→ Task to carry out: This exercise calls for every line of the data below with the string "health" in it.

→ Records shown:

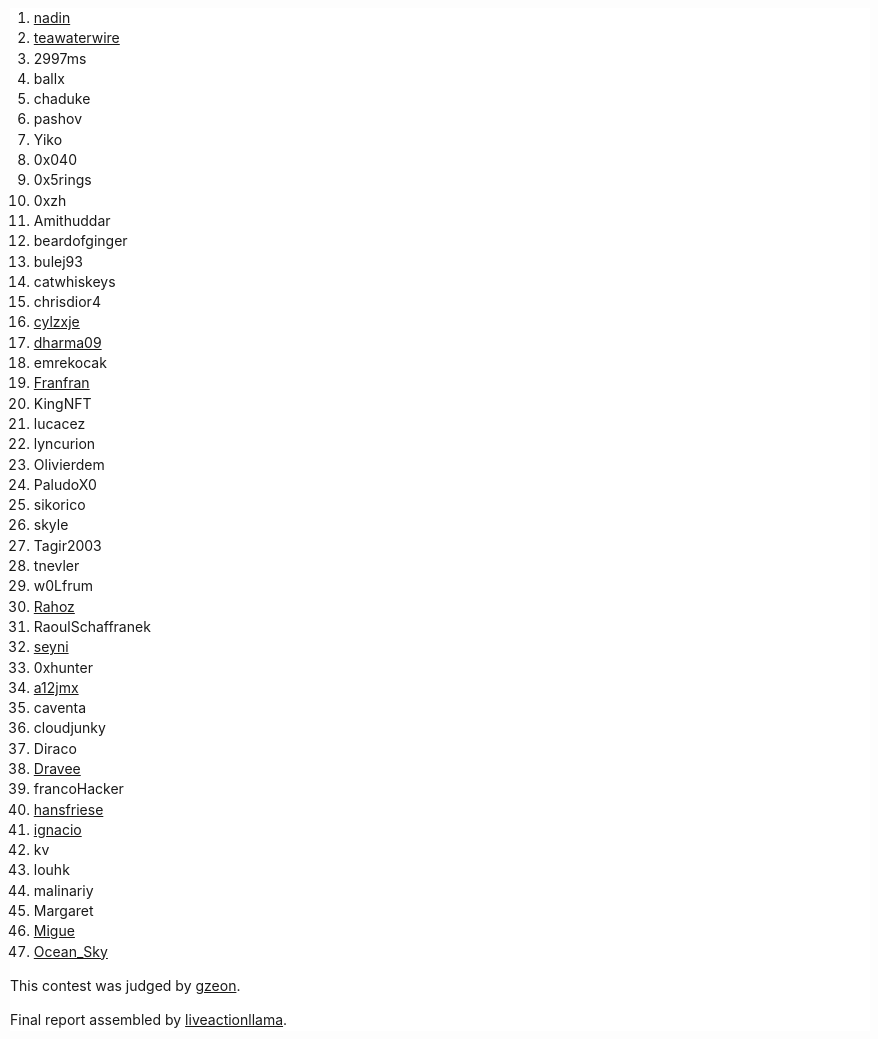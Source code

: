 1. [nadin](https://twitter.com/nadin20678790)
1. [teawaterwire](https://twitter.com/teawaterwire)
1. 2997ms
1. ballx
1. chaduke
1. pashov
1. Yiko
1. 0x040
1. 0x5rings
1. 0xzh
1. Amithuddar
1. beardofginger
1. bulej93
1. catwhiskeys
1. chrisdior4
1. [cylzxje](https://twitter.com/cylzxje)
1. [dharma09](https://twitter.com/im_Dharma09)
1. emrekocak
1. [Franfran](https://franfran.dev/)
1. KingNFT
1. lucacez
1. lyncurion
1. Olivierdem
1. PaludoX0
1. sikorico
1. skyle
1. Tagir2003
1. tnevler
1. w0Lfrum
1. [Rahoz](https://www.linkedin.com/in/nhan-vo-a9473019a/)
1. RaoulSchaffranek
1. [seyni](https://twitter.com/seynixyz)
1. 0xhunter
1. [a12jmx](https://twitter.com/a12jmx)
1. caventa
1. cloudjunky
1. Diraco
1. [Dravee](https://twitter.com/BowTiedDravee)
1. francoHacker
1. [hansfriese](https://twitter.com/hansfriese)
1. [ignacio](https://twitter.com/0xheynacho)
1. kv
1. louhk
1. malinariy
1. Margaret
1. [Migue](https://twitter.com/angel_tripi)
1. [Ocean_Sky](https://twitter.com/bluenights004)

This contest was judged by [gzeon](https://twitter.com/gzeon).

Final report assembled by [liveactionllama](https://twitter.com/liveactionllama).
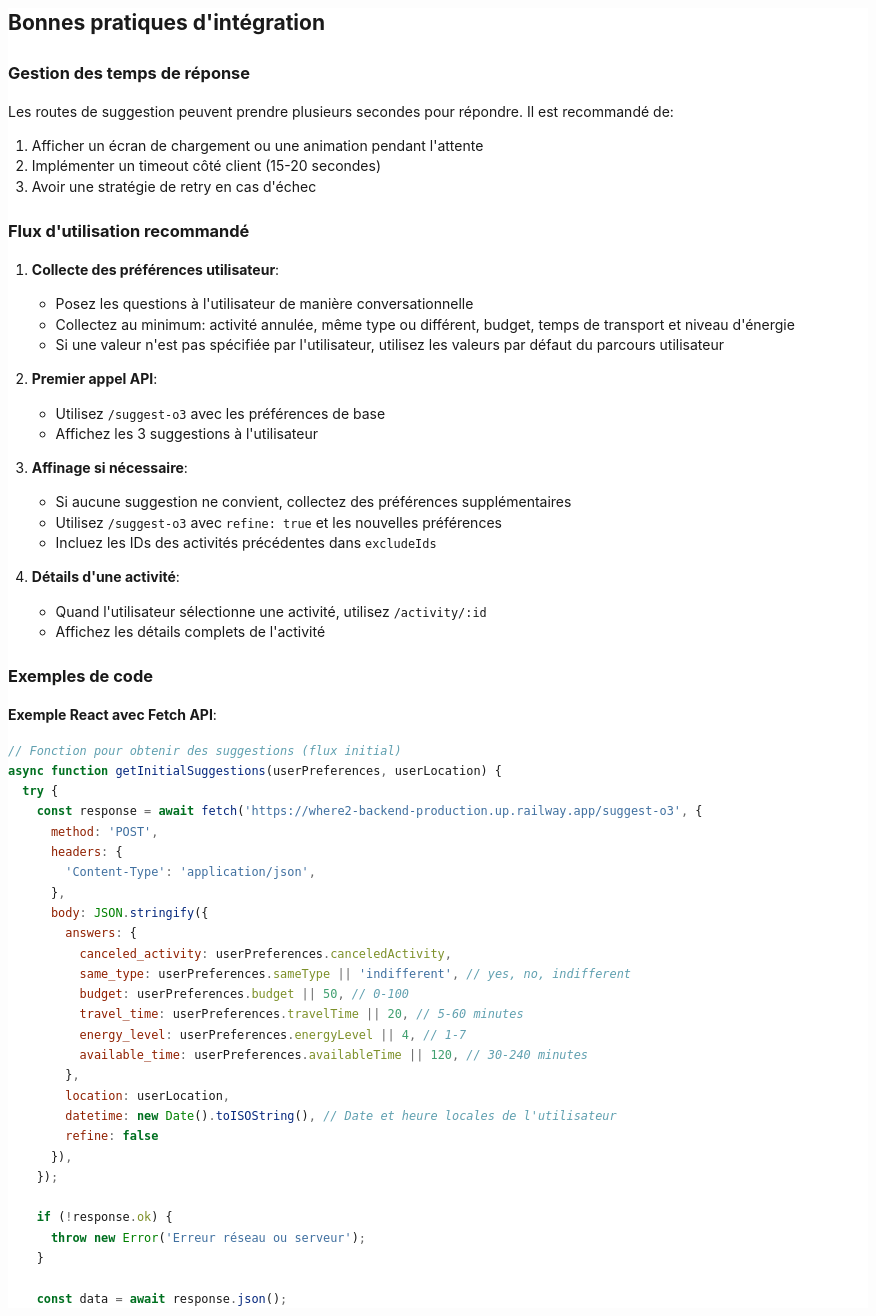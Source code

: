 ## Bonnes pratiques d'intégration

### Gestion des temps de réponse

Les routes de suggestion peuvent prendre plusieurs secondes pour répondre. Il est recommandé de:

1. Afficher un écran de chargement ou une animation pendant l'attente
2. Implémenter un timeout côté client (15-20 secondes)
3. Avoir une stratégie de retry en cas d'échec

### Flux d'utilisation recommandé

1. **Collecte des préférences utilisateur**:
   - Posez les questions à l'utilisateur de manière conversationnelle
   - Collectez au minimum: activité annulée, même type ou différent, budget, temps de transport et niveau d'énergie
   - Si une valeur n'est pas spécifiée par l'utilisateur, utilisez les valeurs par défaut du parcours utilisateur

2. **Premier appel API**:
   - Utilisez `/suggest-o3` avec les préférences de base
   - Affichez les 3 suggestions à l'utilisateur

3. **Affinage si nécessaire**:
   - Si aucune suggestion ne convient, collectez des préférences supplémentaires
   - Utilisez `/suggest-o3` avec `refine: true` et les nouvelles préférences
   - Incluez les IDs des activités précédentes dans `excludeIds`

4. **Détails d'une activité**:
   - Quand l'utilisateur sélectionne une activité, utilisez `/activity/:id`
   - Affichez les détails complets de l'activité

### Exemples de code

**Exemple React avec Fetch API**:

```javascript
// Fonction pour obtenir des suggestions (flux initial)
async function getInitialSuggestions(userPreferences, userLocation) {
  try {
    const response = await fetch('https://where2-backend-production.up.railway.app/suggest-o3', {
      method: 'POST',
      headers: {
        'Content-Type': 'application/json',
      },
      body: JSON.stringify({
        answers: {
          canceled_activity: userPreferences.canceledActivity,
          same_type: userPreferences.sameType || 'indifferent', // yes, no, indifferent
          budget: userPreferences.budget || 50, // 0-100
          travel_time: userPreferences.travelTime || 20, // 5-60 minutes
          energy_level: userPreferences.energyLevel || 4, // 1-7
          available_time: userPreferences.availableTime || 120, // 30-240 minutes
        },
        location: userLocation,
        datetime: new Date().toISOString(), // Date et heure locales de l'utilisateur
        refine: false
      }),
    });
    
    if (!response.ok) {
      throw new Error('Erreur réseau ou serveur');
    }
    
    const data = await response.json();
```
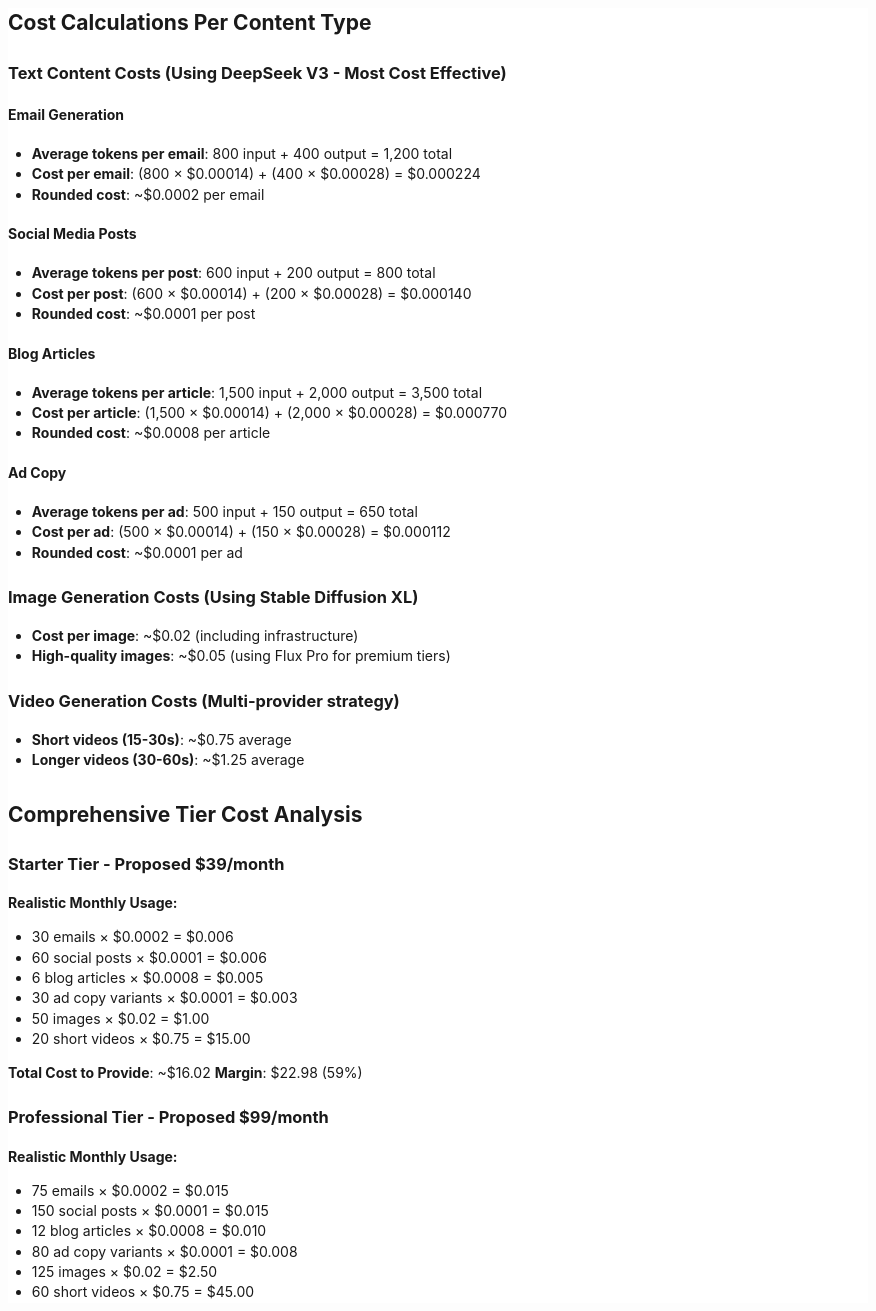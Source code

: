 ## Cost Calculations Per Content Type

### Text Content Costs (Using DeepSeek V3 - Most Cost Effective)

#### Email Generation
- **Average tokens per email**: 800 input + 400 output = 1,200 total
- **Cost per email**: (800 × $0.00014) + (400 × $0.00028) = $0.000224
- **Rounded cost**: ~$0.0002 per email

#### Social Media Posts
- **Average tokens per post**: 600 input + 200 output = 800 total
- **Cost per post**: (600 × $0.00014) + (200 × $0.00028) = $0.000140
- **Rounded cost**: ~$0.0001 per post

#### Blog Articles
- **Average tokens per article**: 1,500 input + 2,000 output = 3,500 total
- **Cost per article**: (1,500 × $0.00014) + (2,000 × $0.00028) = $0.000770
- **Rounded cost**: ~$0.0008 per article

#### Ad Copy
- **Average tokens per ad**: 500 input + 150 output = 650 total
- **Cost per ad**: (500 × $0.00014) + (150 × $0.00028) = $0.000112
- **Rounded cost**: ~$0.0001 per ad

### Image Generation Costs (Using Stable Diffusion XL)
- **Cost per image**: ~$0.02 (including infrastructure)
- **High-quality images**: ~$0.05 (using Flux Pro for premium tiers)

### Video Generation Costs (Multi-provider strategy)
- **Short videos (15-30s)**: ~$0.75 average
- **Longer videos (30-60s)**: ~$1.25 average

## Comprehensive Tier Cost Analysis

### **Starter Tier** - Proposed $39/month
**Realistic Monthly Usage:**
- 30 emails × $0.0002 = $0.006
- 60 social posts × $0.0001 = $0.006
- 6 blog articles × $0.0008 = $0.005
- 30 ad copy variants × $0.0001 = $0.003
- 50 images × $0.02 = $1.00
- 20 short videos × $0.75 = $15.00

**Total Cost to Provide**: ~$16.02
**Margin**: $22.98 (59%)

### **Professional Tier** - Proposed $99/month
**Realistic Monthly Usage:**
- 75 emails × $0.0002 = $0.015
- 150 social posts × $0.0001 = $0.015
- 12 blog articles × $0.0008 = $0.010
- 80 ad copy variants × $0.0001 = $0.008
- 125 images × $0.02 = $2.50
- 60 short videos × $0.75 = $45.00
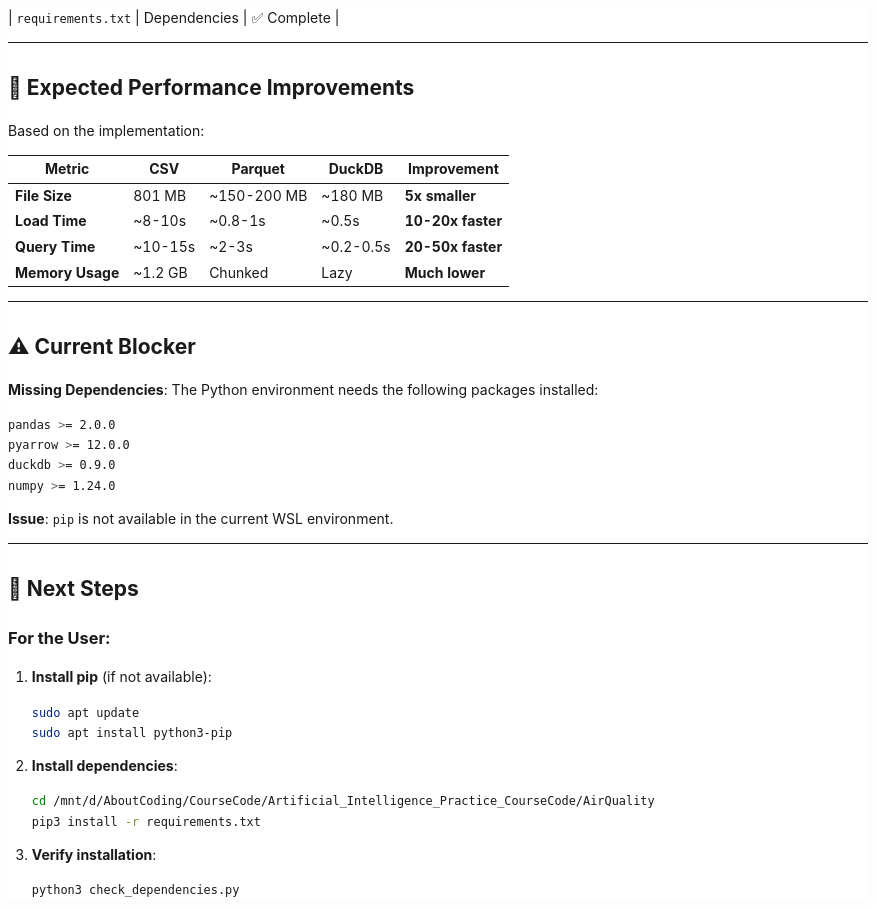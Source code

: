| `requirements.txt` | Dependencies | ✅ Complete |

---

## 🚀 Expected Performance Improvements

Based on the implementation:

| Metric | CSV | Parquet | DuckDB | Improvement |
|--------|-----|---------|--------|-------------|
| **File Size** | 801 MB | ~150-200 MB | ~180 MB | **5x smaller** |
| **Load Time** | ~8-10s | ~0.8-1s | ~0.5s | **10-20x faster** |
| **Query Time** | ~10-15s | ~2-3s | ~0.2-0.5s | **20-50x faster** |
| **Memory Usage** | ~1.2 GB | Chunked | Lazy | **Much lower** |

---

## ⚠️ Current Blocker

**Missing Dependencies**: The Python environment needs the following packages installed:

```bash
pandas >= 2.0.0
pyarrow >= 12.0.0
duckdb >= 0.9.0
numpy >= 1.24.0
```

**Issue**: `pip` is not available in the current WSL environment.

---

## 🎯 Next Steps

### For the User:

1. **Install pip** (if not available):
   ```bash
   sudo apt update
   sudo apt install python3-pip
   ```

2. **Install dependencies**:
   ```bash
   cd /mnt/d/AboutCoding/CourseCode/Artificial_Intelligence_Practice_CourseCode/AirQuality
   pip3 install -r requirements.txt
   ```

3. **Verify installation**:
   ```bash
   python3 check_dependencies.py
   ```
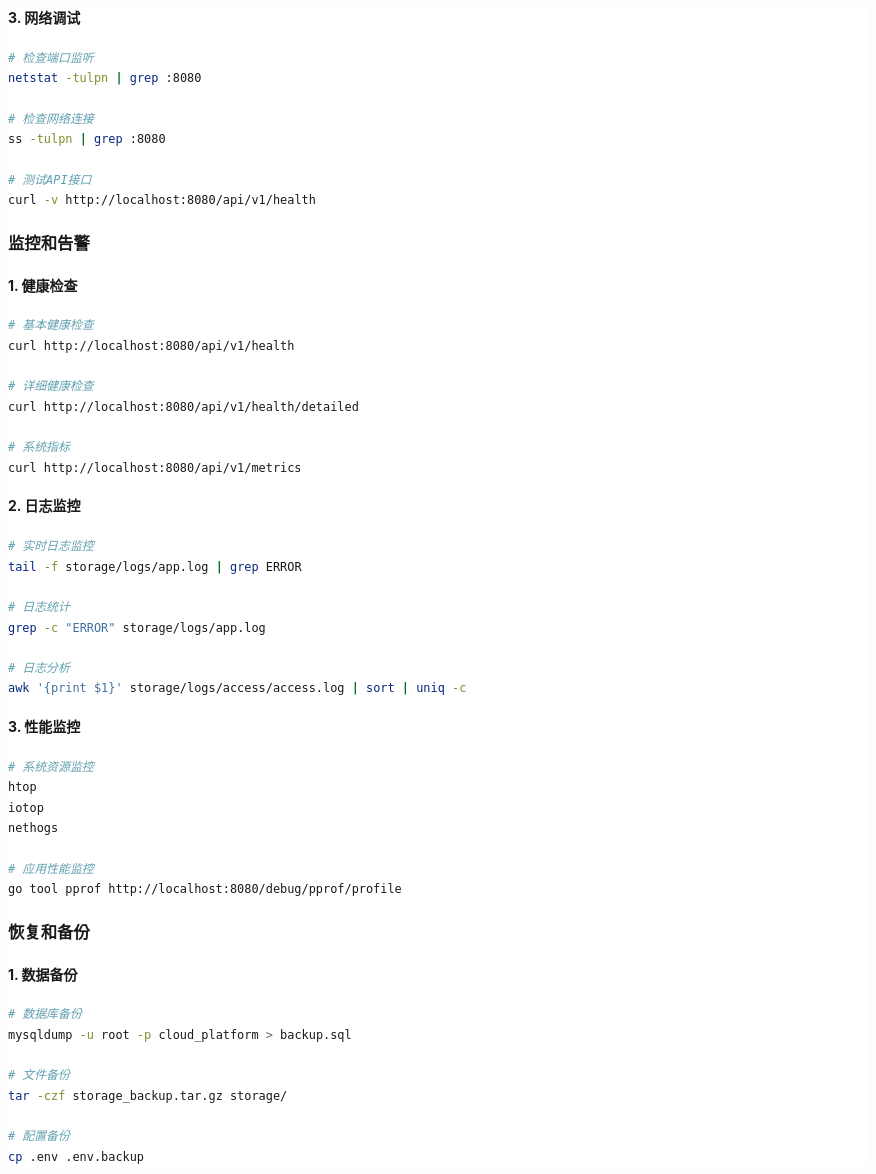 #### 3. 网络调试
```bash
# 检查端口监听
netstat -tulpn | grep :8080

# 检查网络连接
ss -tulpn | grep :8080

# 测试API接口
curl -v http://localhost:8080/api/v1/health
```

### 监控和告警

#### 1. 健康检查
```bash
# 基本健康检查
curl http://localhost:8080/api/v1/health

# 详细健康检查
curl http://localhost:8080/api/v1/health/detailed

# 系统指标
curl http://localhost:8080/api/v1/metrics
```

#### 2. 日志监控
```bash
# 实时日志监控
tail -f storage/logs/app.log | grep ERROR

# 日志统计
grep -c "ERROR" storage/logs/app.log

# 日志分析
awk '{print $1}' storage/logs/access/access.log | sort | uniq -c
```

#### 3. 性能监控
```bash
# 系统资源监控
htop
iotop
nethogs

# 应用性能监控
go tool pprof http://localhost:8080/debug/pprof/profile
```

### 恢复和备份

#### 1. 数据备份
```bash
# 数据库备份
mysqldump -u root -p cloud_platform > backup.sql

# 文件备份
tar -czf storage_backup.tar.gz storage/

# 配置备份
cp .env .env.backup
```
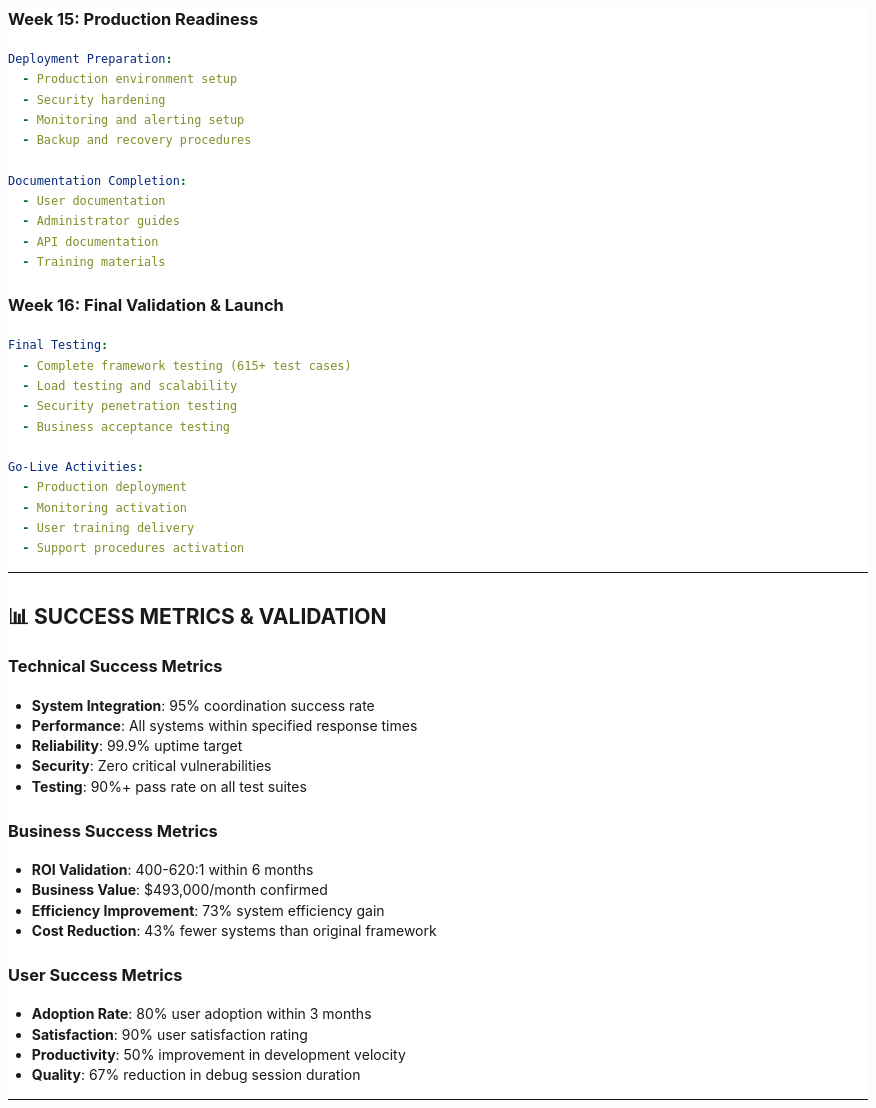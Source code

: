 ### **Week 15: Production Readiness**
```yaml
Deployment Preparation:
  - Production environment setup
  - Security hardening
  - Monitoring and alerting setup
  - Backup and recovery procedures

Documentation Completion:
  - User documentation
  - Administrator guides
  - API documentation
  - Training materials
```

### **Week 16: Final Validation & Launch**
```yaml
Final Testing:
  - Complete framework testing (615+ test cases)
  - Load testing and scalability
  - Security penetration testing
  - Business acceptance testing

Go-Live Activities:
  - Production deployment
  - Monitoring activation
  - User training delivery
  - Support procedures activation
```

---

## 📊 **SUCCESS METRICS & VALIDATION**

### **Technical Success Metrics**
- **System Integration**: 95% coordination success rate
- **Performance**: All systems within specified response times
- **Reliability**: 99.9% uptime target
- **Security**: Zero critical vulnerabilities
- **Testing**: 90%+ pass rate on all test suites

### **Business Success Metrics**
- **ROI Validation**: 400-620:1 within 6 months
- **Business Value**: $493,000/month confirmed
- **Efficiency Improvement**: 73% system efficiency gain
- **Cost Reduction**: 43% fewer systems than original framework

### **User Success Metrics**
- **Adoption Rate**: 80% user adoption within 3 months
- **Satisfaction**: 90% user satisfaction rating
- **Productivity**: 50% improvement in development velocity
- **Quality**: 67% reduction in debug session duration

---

→ Output for this task:
curl -v http://localhost:8080/api/v1/health
curl http://localhost:8080/api/v1/health
curl http://localhost:8080/api/v1/health/detailed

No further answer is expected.